Hastalığın Belirtileri Nelerdir?
İnsanların
çeşitli organ ve dokularında oluşan kistler oluşur. Bu kistlerin içi sıvı dolu
olup nohut büyüklüğünden çocuk başı büyüklüğüne kadar değişik boyutlarda
olabilir. Hastalığın başlarında kistin küçük olduğu dönemlerde uzun yıllar
boyunca hiçbir şikayet yapmayabilir. Kist büyüdükçe; bulunduğu bölgeye ve
oluşturduğu baskıya göre belirtiler ortaya çıkar. Kistler en sık karaciğer ve
akciğerlerde görülürler. Nadiren dalak, karın zarı (periton), böbrek, kemik,
göz yuvası, beyin, kalp ve yumurtalıklara da yerleşebilir. Karaciğer
yerleşiminde karnın sağ üst kısmında ağrı, bulantı, kusma ve bazen kaşıntı,
sarılık gibi belirti görülür. Akciğer tutulumunda; solunum sıkıntısı, öksürük,
ağızdan kan gelmesi ve göğüs ağrısı olabilir. Diğer organ ve sistem
tutulumlarında da bu bölgelere ait tablolar ortaya çıkar. Örneğin kafa içi
tutulumlarda; baş ağrısı, kusma, şuur kayıpları görülebilir. Kalp tutulumunda
kalp ritm bozuklukları, enfarktüs bulguları, hatta kalp duvarında yırtılma
olabilir. Kemik tutulumlarında kırıklar olabilir. Kist patladığında alerjik
reaksiyonlar ortaya çıkabilir.
Hastalık Nasıl Teşhis Edilir?
Teşhis, hastanın
şikayetleri, muayene bulguları, röntgen bulguları ve kan tahlilleri ile konur.
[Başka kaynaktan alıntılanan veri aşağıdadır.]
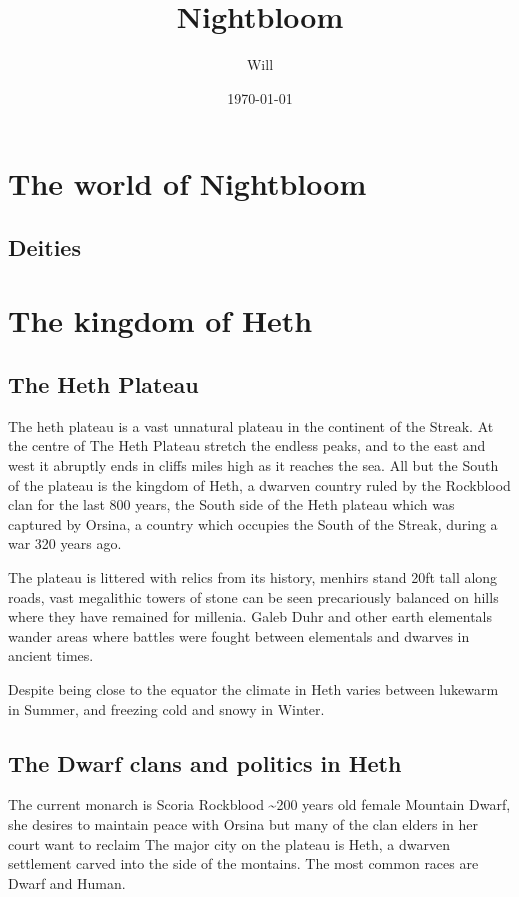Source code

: \documentclass[10pt,twoside,twocolumn,openany,justified,bg=full,nomultitoc]{dndbook}
\author{Will}
\date{\today}
\title{Nightbloom}
\begin{document}
\maketitle
\tableofcontents
\chapter{The world of Nightbloom}
\label{sec-1}
\section{Deities}
\label{sec-1-1}



\chapter{The kingdom of Heth}
\label{sec-2}
\section{The Heth Plateau}
\label{sec-2-1}
The heth plateau is a vast unnatural plateau in the continent of the Streak. At the centre of The Heth Plateau stretch the endless peaks, and to the east and west it abruptly ends in cliffs miles high as it reaches the sea. All but the South of the plateau is the kingdom of Heth, a dwarven country ruled by the Rockblood clan for the last 800 years, the South side of the Heth plateau which was captured by Orsina, a country which occupies the South of the Streak, during a war 320 years ago. 

The plateau is littered with relics from its history, menhirs stand 20ft tall along roads, vast megalithic towers of stone can be seen precariously balanced on hills where they have remained for millenia. Galeb Duhr and other earth elementals wander areas where battles were fought between elementals and dwarves in ancient times.

Despite being close to the equator the climate in Heth varies between lukewarm in Summer, and freezing cold and snowy in Winter. 

\section{The Dwarf clans and politics in Heth}
\label{sec-2-2}
The current monarch is Scoria Rockblood \textasciitilde{}200 years old female Mountain Dwarf, she desires to maintain peace with Orsina but many of the clan elders in her court want to reclaim The major city on the plateau is Heth, a dwarven settlement carved into the side of the montains. The most common races are Dwarf and Human. 
\end{document}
Kistik oluşumların ultrason ve tomografi ile ayrıntılı değerlendirilmesi
yapılabilir. Bu parazite karşı serumda oluşan antikorlara bakılır. Klinik ve
radyolojik bulgularla kist hidatik şüphesi oluşan hastalarda, sıklıkla
serolojik yöntemlere başvurulur.
Hastalığın Tedavisi Var Mıdır?
Kireçleşmiş kistlerde tedavi yapılmaksızın takip önerilir.
Bunlar dışındaki kistlerin tedavi edilmesi gereklidir. Ulaşılabilecek
bölgelerdeki kistler için ilk tercih edilecek tedavi cerrahi müdahale veya iğne
ile boşaltmadır. Ulaşılamayan bölgelerdeki kistlerde, çoklu organ
tutulumlarında, çok küçük kistlerde veya cerrahiye ve iğne ile boşaltmaya genel
durumu nedeniyle müsait olmayan hastalarda ilaç tedavisi kullanılabilir.” Dedi.